Dataset extract →

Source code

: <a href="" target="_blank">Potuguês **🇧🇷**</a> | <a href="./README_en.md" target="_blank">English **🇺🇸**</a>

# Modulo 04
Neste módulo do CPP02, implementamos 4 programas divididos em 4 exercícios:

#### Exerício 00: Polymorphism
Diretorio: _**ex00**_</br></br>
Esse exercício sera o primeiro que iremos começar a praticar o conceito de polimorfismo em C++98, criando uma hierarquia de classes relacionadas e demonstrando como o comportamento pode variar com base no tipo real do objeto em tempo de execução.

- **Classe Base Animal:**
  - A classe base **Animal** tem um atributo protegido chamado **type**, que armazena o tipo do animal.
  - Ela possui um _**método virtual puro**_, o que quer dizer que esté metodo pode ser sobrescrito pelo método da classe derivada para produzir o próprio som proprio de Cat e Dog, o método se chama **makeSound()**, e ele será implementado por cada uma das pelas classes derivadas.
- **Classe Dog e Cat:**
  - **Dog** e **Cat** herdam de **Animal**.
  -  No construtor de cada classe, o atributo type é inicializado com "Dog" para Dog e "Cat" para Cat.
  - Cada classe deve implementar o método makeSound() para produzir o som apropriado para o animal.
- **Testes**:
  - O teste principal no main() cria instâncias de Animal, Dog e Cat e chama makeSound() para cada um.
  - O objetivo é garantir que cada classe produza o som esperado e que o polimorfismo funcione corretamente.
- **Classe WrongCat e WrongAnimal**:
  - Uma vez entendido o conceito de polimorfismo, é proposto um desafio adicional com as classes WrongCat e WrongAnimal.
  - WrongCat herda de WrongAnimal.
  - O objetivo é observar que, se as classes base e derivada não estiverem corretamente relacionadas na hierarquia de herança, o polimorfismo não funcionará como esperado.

Task prompt → What lines in the records contain the word "classes"? Return each one.

Exercise result →
Esse exercício sera o primeiro que iremos começar a praticar o conceito de polimorfismo em C++98, criando uma hierarquia de classes relacionadas e demonstrando como o comportamento pode variar com base no tipo real do objeto em tempo de execução.
  - Ela possui um _**método virtual puro**_, o que quer dizer que esté metodo pode ser sobrescrito pelo método da classe derivada para produzir o próprio som proprio de Cat e Dog, o método se chama **makeSound()**, e ele será implementado por cada uma das pelas classes derivadas.
  - Uma vez entendido o conceito de polimorfismo, é proposto um desafio adicional com as classes WrongCat e WrongAnimal.
  - O objetivo é observar que, se as classes base e derivada não estiverem corretamente relacionadas na hierarquia de herança, o polimorfismo não funcionará como esperado.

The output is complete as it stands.